On the first reading, the second, and even to the tenth, DeDe identified with, suffered with, and succeeded vicariously through Elizabeth Bennet. Once first impressions of Darcy’s snubbing pride and her reactive prejudice are overcome, Elizabeth marries Darcy to become the Mistress of Pemberley.

Ms. Austen’s lack of physical descriptions induced DeDe to rent the 1940 film rendition of her life interest to put faces and actions to Ms. Austen’s creation. Dismay! Misled and cheated, she couldn’t finish viewing that farce. Greer Garson, at near twice the age of twenty-year-old Elizabeth, contrived to turn the heroine into an eyelash-flickering flirt and, calumny withheld, Laurence Oliver delivered Darcy as peanut brittle: stiff, too sweet, and slightly nutty! Sir Laurence’s delivery of Austen’s lines oscillated between a suppressed sneeze and a hiccupping jackhammer. DeDe rejected these reel phonies and, quite propitiously, found Austen’s heroine in her very own vanity mirror. An untoward companion to this revelation was that Darcy took on the visage of DeDe’s current beau.

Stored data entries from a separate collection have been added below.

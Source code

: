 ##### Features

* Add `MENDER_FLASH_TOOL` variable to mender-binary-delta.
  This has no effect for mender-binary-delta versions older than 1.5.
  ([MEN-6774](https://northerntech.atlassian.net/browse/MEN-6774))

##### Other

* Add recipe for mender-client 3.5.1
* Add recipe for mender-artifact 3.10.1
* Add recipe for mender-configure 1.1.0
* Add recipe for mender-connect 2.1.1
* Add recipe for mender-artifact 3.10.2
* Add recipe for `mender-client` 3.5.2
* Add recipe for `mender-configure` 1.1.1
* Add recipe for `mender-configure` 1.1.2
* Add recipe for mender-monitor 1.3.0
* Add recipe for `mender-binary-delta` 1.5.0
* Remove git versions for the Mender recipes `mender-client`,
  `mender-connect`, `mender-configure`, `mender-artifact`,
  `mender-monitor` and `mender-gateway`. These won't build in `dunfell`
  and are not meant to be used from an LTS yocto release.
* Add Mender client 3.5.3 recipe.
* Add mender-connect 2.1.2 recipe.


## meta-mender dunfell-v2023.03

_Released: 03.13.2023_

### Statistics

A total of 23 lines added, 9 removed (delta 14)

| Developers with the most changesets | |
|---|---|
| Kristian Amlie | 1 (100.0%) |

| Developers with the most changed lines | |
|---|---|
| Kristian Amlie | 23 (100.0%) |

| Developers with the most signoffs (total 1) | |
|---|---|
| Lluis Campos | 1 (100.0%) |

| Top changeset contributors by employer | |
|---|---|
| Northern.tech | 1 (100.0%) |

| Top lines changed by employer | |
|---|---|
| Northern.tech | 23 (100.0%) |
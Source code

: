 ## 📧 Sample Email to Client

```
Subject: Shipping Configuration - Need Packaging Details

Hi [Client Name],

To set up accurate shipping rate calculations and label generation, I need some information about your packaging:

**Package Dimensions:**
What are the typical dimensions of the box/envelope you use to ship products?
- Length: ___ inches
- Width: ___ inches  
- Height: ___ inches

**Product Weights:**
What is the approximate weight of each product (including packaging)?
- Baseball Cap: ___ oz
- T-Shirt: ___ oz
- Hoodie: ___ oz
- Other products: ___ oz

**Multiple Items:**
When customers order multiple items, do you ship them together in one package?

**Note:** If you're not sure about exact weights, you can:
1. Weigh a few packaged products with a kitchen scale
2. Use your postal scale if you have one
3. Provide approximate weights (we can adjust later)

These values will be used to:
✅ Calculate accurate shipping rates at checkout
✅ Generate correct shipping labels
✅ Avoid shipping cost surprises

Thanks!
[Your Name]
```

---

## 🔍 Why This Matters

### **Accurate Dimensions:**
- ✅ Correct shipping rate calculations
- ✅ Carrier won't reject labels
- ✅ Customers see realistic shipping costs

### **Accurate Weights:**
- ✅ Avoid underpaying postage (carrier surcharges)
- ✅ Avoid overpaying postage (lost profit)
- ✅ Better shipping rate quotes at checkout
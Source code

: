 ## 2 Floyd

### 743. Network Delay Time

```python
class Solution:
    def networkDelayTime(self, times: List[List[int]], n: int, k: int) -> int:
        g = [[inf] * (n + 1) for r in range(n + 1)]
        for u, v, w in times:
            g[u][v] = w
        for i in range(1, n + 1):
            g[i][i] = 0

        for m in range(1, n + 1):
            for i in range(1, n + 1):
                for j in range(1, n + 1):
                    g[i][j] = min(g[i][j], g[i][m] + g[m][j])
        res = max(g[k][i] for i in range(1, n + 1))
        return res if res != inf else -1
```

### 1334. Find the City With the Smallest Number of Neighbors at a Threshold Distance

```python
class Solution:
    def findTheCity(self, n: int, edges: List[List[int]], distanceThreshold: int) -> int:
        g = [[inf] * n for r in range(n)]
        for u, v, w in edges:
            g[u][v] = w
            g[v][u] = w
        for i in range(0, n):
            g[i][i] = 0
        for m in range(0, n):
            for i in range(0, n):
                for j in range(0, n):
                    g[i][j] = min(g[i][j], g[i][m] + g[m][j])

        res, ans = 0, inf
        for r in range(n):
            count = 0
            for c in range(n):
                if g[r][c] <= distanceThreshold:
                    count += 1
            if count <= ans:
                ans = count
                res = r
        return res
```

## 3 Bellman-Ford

Her boyfriend at the time, Jug Durden, inquired, without receiving an explanation, why she referred to him as “Fitz,” which he heard as “fits,” assuming she meant his dark moods brought on by the frustration of being with her while she was somewhere else! In lazy verisimilitude, she lay upon her bed in a state of intense reverie recreating the novel, she as Elizabeth, Jug as Darcy. Alas, she could not hold her vision past the third chapter. Jug, despite DeDe’s mental manipulation, could not maintain a quiet, lofty, self-assured, arrogant pride. It may have been Jug’s acne that destroyed the moment.

DeDe resumed reading, attempting a faceless Fitzwilliam, but the mind abhors incompletion. At unexpected moments, Darcy of the pages turned to her, and she found herself face to face with the irrepressible Jug. There needed to be a replacement before her reading could once again carry her to Pemberley. Through the remainder of high school and college, she tried to match Austen’s figure of a “…fine, tall person, handsome features, [and] noble mien…” with a male, any male, within her limited world. She searched photos in magazines and newspapers, and kept two TVs going in her bedroom, channel-surfing both. Image upon image flickered through her consciousness, but a candidate for the matchless Darcy did not appear. Some were fine, but not tall; others were tall and handsome, but not noble. She developed a matrix of qualities for comparing unsuspecting potential nominees, without a clear choice revealing himself.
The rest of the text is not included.